Édouard Manet      Édouard Manet was a French painter. Manet was one of the first nineteenth century artists to approach modern-life subjects. He was a pivotal figure in the transition from Realism to Impressionism. His early masterworks "The Luncheon on the Grass" and "Olympia" engendered great controversy, and served as rallying points for the young painters who would create Impressionism. Today these are considered watershed paintings that mark the genesis of modern art.

     Édouard Manet was born in Paris in 1832 to an affluent and well connected family, mother, Eugénie-Desirée Fournier and his father, Auguste Manet.

     From 1850 to 1856, Manet studied under the academic painter Thomas Couture. In his spare time he copied the old masters in the Louvre. He was influenced by the Frans Hals, Diego Velázquez and Francisco José de Goya. Soon after, he opened his own studio.

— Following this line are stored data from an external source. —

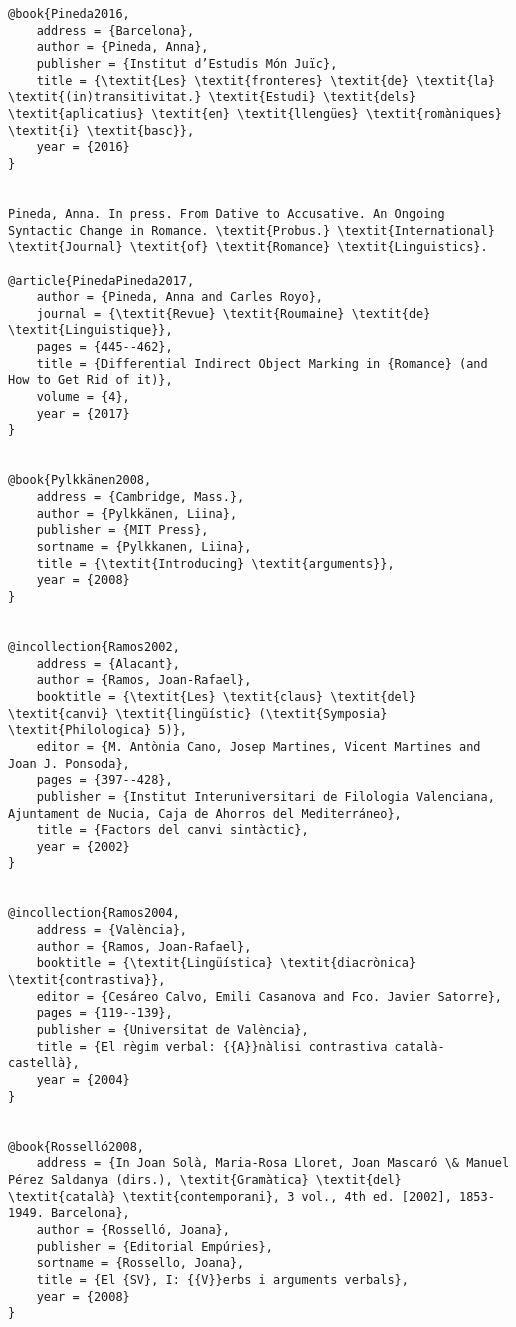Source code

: \documentclass[output=paper,modfonts,nonflat]{langsci/langscibook}
\begin{document}
\begin{verbatim}
@book{Pineda2016,
	address = {Barcelona},
	author = {Pineda, Anna},
	publisher = {Institut d’Estudis Món Juïc},
	title = {\textit{Les} \textit{fronteres} \textit{de} \textit{la} \textit{(in)transitivitat.} \textit{Estudi} \textit{dels} \textit{aplicatius} \textit{en} \textit{llengües} \textit{romàniques} \textit{i} \textit{basc}},
	year = {2016}
}


Pineda, Anna. In press. From Dative to Accusative. An Ongoing Syntactic Change in Romance. \textit{Probus.} \textit{International} \textit{Journal} \textit{of} \textit{Romance} \textit{Linguistics}.

@article{PinedaPineda2017,
	author = {Pineda, Anna and Carles Royo},
	journal = {\textit{Revue} \textit{Roumaine} \textit{de} \textit{Linguistique}},
	pages = {445--462},
	title = {Differential Indirect Object Marking in {Romance} (and How to Get Rid of it)},
	volume = {4},
	year = {2017}
}


@book{Pylkkänen2008,
	address = {Cambridge, Mass.},
	author = {Pylkkänen, Liina},
	publisher = {MIT Press},
	sortname = {Pylkkanen, Liina},
	title = {\textit{Introducing} \textit{arguments}},
	year = {2008}
}


@incollection{Ramos2002,
	address = {Alacant},
	author = {Ramos, Joan-Rafael},
	booktitle = {\textit{Les} \textit{claus} \textit{del} \textit{canvi} \textit{lingüístic} (\textit{Symposia} \textit{Philologica} 5)},
	editor = {M. Antònia Cano, Josep Martines, Vicent Martines and Joan J. Ponsoda},
	pages = {397--428},
	publisher = {Institut Interuniversitari de Filologia Valenciana, Ajuntament de Nucia, Caja de Ahorros del Mediterráneo},
	title = {Factors del canvi sintàctic},
	year = {2002}
}


@incollection{Ramos2004,
	address = {València},
	author = {Ramos, Joan-Rafael},
	booktitle = {\textit{Lingüística} \textit{diacrònica} \textit{contrastiva}},
	editor = {Cesáreo Calvo, Emili Casanova and Fco. Javier Satorre},
	pages = {119--139},
	publisher = {Universitat de València},
	title = {El règim verbal: {{A}}nàlisi contrastiva català-castellà},
	year = {2004}
}


@book{Rosselló2008,
	address = {In Joan Solà, Maria-Rosa Lloret, Joan Mascaró \& Manuel Pérez Saldanya (dirs.), \textit{Gramàtica} \textit{del} \textit{català} \textit{contemporani}, 3 vol., 4th ed. [2002], 1853-1949. Barcelona},
	author = {Rosselló, Joana},
	publisher = {Editorial Empúries},
	sortname = {Rossello, Joana},
	title = {El {SV}, I: {{V}}erbs i arguments verbals},
	year = {2008}
}



\end{verbatim}
\end{document}
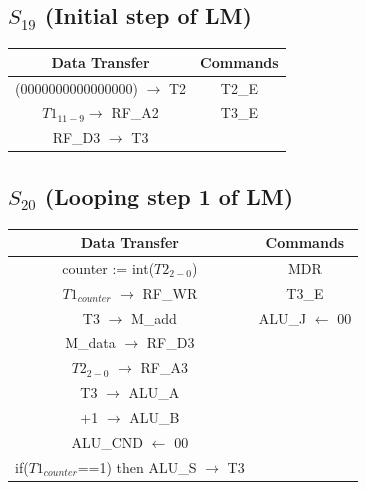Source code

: \documentclass[]{report}
\begin{document}
            \subsection*{$S_{19}$ (Initial step of LM)} %
            \begin{center}
                \begin{tabular}{|c|c|}
                    \hline
                    Data Transfer & Commands \\
                    \hline
                    (0000000000000000) $\to$ T2 & T2\_E\\
                    $T1_{11-9} \to$ RF\_A2 & T3\_E\\
                    RF\_D3 $\to$ T3 & \\     %
                    \hline
                \end{tabular}
            \end{center}    

            \subsection*{$S_{20}$ (Looping step 1 of LM)} %
            \begin{center}
                \begin{tabular}{|c|c|}
                    \hline
                    Data Transfer & Commands \\
                    \hline
                    counter := int($T2_{2-0}$) & MDR\\
                    $T1_{counter}$ $\to$ RF\_WR & T3\_E\\
                    T3 $\to$ M\_add & ALU\_J $\leftarrow$ 00\\
                    M\_data $\to$ RF\_D3 & \\
                    $T2_{2-0}$ $\to$ RF\_A3 & \\
                    T3 $\to$ ALU\_A &\\
                    +1 $\to$ ALU\_B &\\
                    ALU\_CND $\leftarrow$ 00 & \\
                    if($T1_{counter}$==1) then ALU\_S $\to$ T3& \\
                    \hline
                \end{tabular}
            \end{center} 
\end{document}
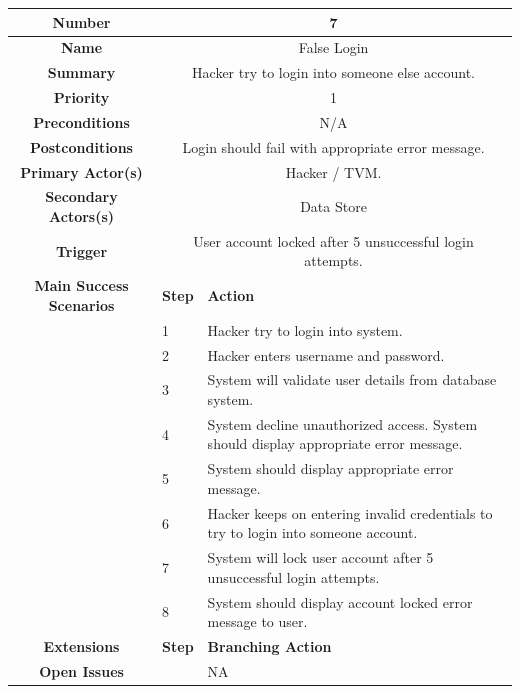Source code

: \documentclass[a4paper,12pt]{report}
\begin{document}
\begin{tabular}{ | c | p{2cm} | p{7cm} |}
	
	\hline
	\textbf{Number} & \multicolumn{2}{c|}{7}  \\
	\hline
	\textbf{Name} & \multicolumn{2}{c|}{False Login}  \\
	\hline
	\textbf{Summary} & \multicolumn{2}{c|}{Hacker try to login into someone else account.}  \\
	\hline
	\textbf{Priority} & \multicolumn{2}{c|}{1}  \\
	\hline
	\textbf{Preconditions} & \multicolumn{2}{c|}{N/A}  \\
	\hline
	\textbf{Postconditions} & \multicolumn{2}{c|}{Login should fail with appropriate error message.}  \\
	\hline
	\textbf{Primary Actor(s)} & \multicolumn{2}{c|}{Hacker / TVM.}  \\
	\hline
	\textbf{Secondary Actors(s)} & \multicolumn{2}{c|}{Data Store}  \\
	\hline
	\textbf{Trigger} & \multicolumn{2}{c|}{User account locked after 5 unsuccessful login attempts.} \\
	\hline
	\textbf{Main Success Scenarios} & \textbf{Step} & \textbf{Action} \\
	\hline
	& 1 & Hacker try to login into system. \\ 
	\hline
	&  2  & Hacker enters username and password. \\
	\hline
	&  3  & System will validate user details from database system. \\
	\hline
	&  4  & System decline unauthorized access. System should display appropriate error message. \\
	\hline
	&  5  & System should display appropriate error message. \\
	\hline
	&  6  & Hacker keeps on entering invalid credentials to try to login into someone account. \\
	\hline
	&  7  & System will lock user account after 5 unsuccessful login attempts. \\
	\hline
	& 8 & System should display account locked error message to user. \\
	\hline
	
	\textbf{Extensions} & \textbf{Step} & \textbf{Branching Action} \\
	\hline
	\textbf{Open Issues} &    & NA \\
	\hline
	
\end{tabular}
\end{document}

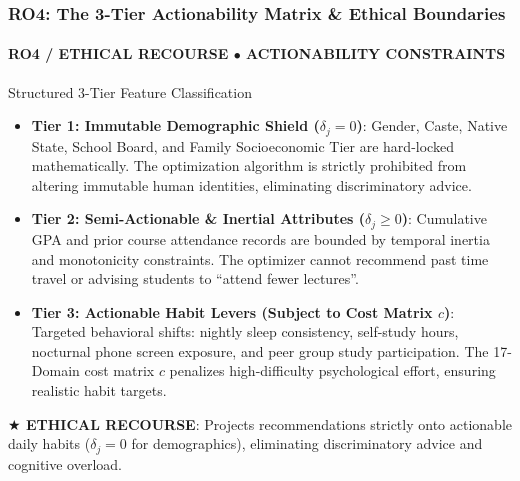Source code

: \documentclass[aspectratio=169, 10pt]{beamer}
\newcommand{\leadbullet}[2]{\textbf{\color{NavyDark}#1}: \color{TextBody}#2}
\begin{document}
\begin{frame}
  \frametitle{RO4: The 3-Tier Actionability Matrix \& Ethical Boundaries}
  \framesubtitle{RO4 / ETHICAL RECOURSE $\bullet$ ACTIONABILITY CONSTRAINTS}

  \begin{defensecard}{Structured 3-Tier Feature Classification}
    \begin{itemize}\setlength{\itemsep}{3pt}\setlength{\parskip}{0pt}\fontsize{8.5pt}{10.8pt}\selectfont
      \item \leadbullet{Tier 1: Immutable Demographic Shield ($\delta_j = 0$)}{Gender, Caste, Native State, School Board, and Family Socioeconomic Tier are hard-locked mathematically. The optimization algorithm is strictly prohibited from altering immutable human identities, eliminating discriminatory advice.}
      \item \leadbullet{Tier 2: Semi-Actionable \& Inertial Attributes ($\delta_j \ge 0$)}{Cumulative GPA and prior course attendance records are bounded by temporal inertia and monotonicity constraints. The optimizer cannot recommend past time travel or advising students to ``attend fewer lectures''.}
      \item \leadbullet{Tier 3: Actionable Habit Levers (Subject to Cost Matrix $c$)}{Targeted behavioral shifts: nightly sleep consistency, self-study hours, nocturnal phone screen exposure, and peer group study participation. The 17-Domain cost matrix $c$ penalizes high-difficulty psychological effort, ensuring realistic habit targets.}
    \end{itemize}
  \end{defensecard}
  \vspace{-0.1cm}

  \begin{takeawaybanner}
    \textbf{\color{GoldPill}$\bigstar$ ETHICAL RECOURSE}: Projects recommendations strictly onto actionable daily habits ($\delta_j = 0$ for demographics), eliminating discriminatory advice and cognitive overload.
  \end{takeawaybanner}
\end{frame}
\end{document}
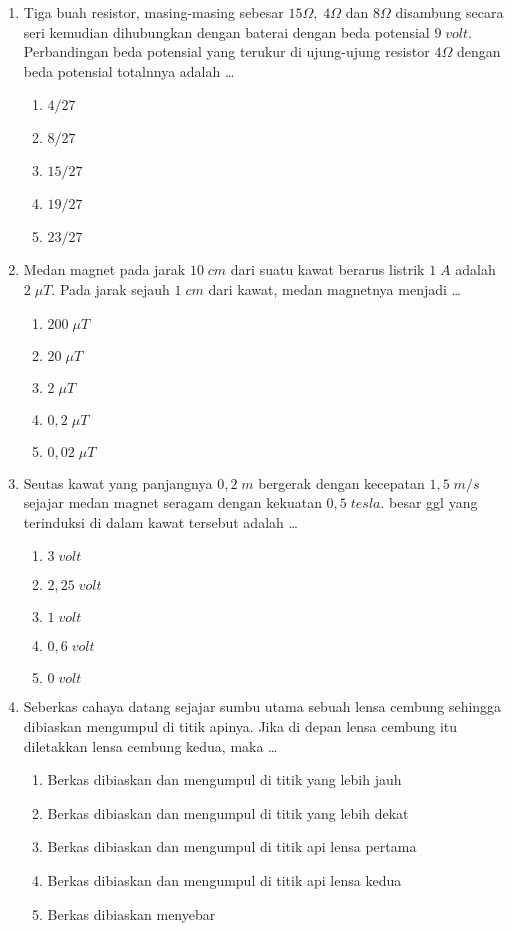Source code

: \documentclass[A4,12PT, english, twocolumn]{journal}
\begin{document}
\begin{enumerate}
\item Tiga buah resistor, masing-masing sebesar $15\Omega, \; 4\Omega$ dan $8\Omega$ disambung secara seri kemudian dihubungkan dengan baterai dengan beda potensial $9 \; volt$. Perbandingan beda potensial yang terukur di ujung-ujung resistor $4\Omega$ dengan beda potensial totalnnya adalah \dots
   \begin{enumerate}
        \item $4/27$
        \item $8/27$
        \item $15/27$
        \item $19/27$
        \item $23/27$
   \end{enumerate}
   
\item Medan magnet pada jarak $10 \; cm$ dari suatu kawat berarus listrik $1 \; A$ adalah $2 \; \mu T$. Pada jarak sejauh $1 \; cm$ dari kawat, medan magnetnya menjadi \dots
    \begin{enumerate}
        \item $200 \; \mu T$
        \item $20 \; \mu T$
        \item $2 \; \mu T$
        \item $0,2 \; \mu T$
        \item $0,02 \; \mu T$
    \end{enumerate}
  
\item Seutas kawat yang panjangnya $0,2 \; m$ bergerak dengan kecepatan $1,5 \; m/s$ sejajar medan magnet seragam dengan kekuatan $0,5 \; tesla$. besar ggl yang terinduksi di dalam kawat tersebut adalah \dots
    \begin{enumerate}
        \item $3 \; volt$
        \item $2,25 \; volt$
        \item $1 \; volt$
        \item $0,6 \; volt$
        \item $0 \; volt$
    \end{enumerate}
    
\item Seberkas cahaya datang sejajar sumbu utama sebuah lensa cembung sehingga dibiaskan mengumpul di titik apinya. Jika di depan lensa cembung itu diletakkan lensa cembung kedua, maka \dots
    \begin{enumerate}
        \item Berkas dibiaskan dan mengumpul di titik yang lebih jauh
        \item Berkas dibiaskan dan mengumpul di titik yang lebih dekat
        \item Berkas dibiaskan dan mengumpul di titik api lensa pertama
        \item Berkas dibiaskan dan mengumpul di titik api lensa kedua
        \item Berkas dibiaskan menyebar
    \end{enumerate}


\end{enumerate}
\end{document}
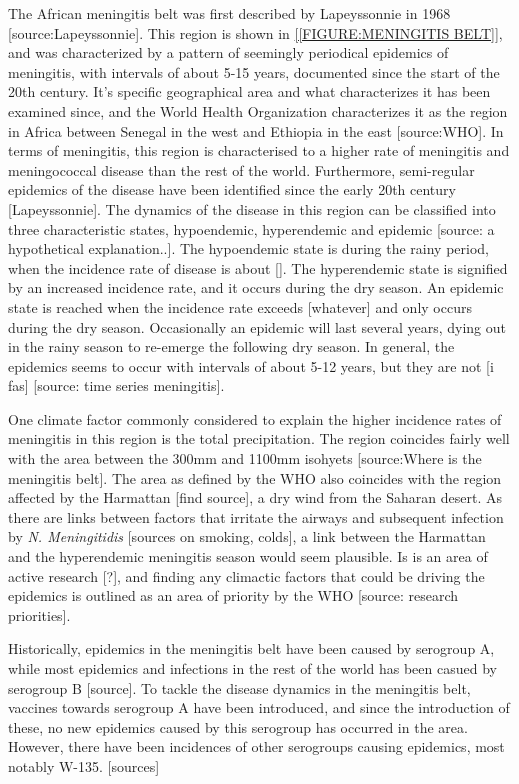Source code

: \documentclass[10pt,a4paper]{article}
\begin{document}
The African meningitis belt was first described by Lapeyssonnie in 1968 [source:Lapeyssonnie]. This region is shown in \cref{[FIGURE:MENINGITIS BELT]}, and was characterized by a pattern of seemingly periodical epidemics of meningitis, with intervals of about 5-15 years, documented since the start of the 20th century. It's specific geographical area and what characterizes it has been examined since, and the World Health Organization characterizes it as the region in Africa between Senegal in the west and Ethiopia in the east [source:WHO]. In terms of meningitis, this region is characterised to a higher rate of meningitis and meningococcal disease than the rest of the world. Furthermore, semi-regular epidemics of the disease have been identified since the early 20th century [Lapeyssonnie]. The dynamics of the disease in this region can be classified into three characteristic states, hypoendemic, hyperendemic and epidemic [source: a hypothetical explanation..]. The hypoendemic state is during the rainy period, when the incidence rate of disease is about []. The hyperendemic state is signified by an increased incidence rate, and it occurs during the dry season. An epidemic state is reached when the incidence rate exceeds [whatever] and only occurs during the dry season. Occasionally an epidemic will last several years, dying out in the rainy season to re-emerge the following dry season. In general, the epidemics seems to occur with intervals of about 5-12 years, but they are not [i fas] [source: time series meningitis].

One climate factor commonly considered to explain the higher incidence rates of meningitis in this region is the total precipitation. The region coincides fairly well with the area between the 300mm and 1100mm isohyets [source:Where is the meningitis belt]. The area as defined by the WHO also coincides with the region affected by the Harmattan [find source], a dry wind from the Saharan desert. As there are links between factors that irritate the airways and subsequent infection by \emph{N. Meningitidis} [sources on smoking, colds], a link between the Harmattan and the hyperendemic meningitis season would seem plausible. Is is an area of active research [?], and finding any climactic factors that could be driving the epidemics is outlined as an area of priority by the WHO [source: research priorities].

Historically, epidemics in the meningitis belt have been caused by serogroup A, while most epidemics and infections in the rest of the world has been casued by serogroup B [source]. To tackle the disease dynamics in the meningitis belt, vaccines towards serogroup A have been introduced, and since the introduction of these, no new epidemics caused by this serogroup has occurred in the area. However, there have been incidences of other serogroups causing epidemics, most notably W-135. [sources]
\end{document}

His early style was characterized by loose brush strokes, simplification of details, and the suppression of transitional tones. Adopting the current style of realism initiated by Gustave Courbet, he painted "The Absinthe Drinker" and other contemporary subjects such as beggars, singers, Gypsies, people in cafés, and bullfights.

     A major early work is "The Luncheon on the Grass " and ". The Paris Salon rejected it for exhibition in 1863, but he exhibited it at the Salon des Refusés later in the year. The painting's juxtaposition of fully-dressed men and a nude woman was controversial, with its abbreviated, sketch-like handling, which was an innovation that distinguished Manet from Courbet. Manet's composition reveals his study of the old masters, but at the same time this controversial approach raised the issue of provocative questions within contemporary French society. The roughly painted style and photographic lighting was seen as specifically modern because of the black outlining of figures, which draws attention to the surface of the picture plane and the material quality of paint.

     He became friends with the Impressionists Edgar Degas, Claude Monet, Pierre-Auguste Renoir, Alfred Sisley, Paul Cézanne, and Camille Pissarro, Berthe Morisot. He was influenced by the Impressionists, especially Monet and Morisot. Their influence is seen in Manet's use of lighter colors, but he retained his distinctive use of black, uncharacteristic of Impressionist painting. He painted many outdoor pieces, but always returned to what he considered the serious work of the studio.

     Manet's paintings of cafe scenes are observations of social life in nineteenth century Paris. Many of these paintings were based on sketches executed on the spot, and are painted in a style which is loose, referencing Hals and Velázquez.

     Manet died of untreated syphilis and rheumatism, at the age of fifty-one in Paris in 1883.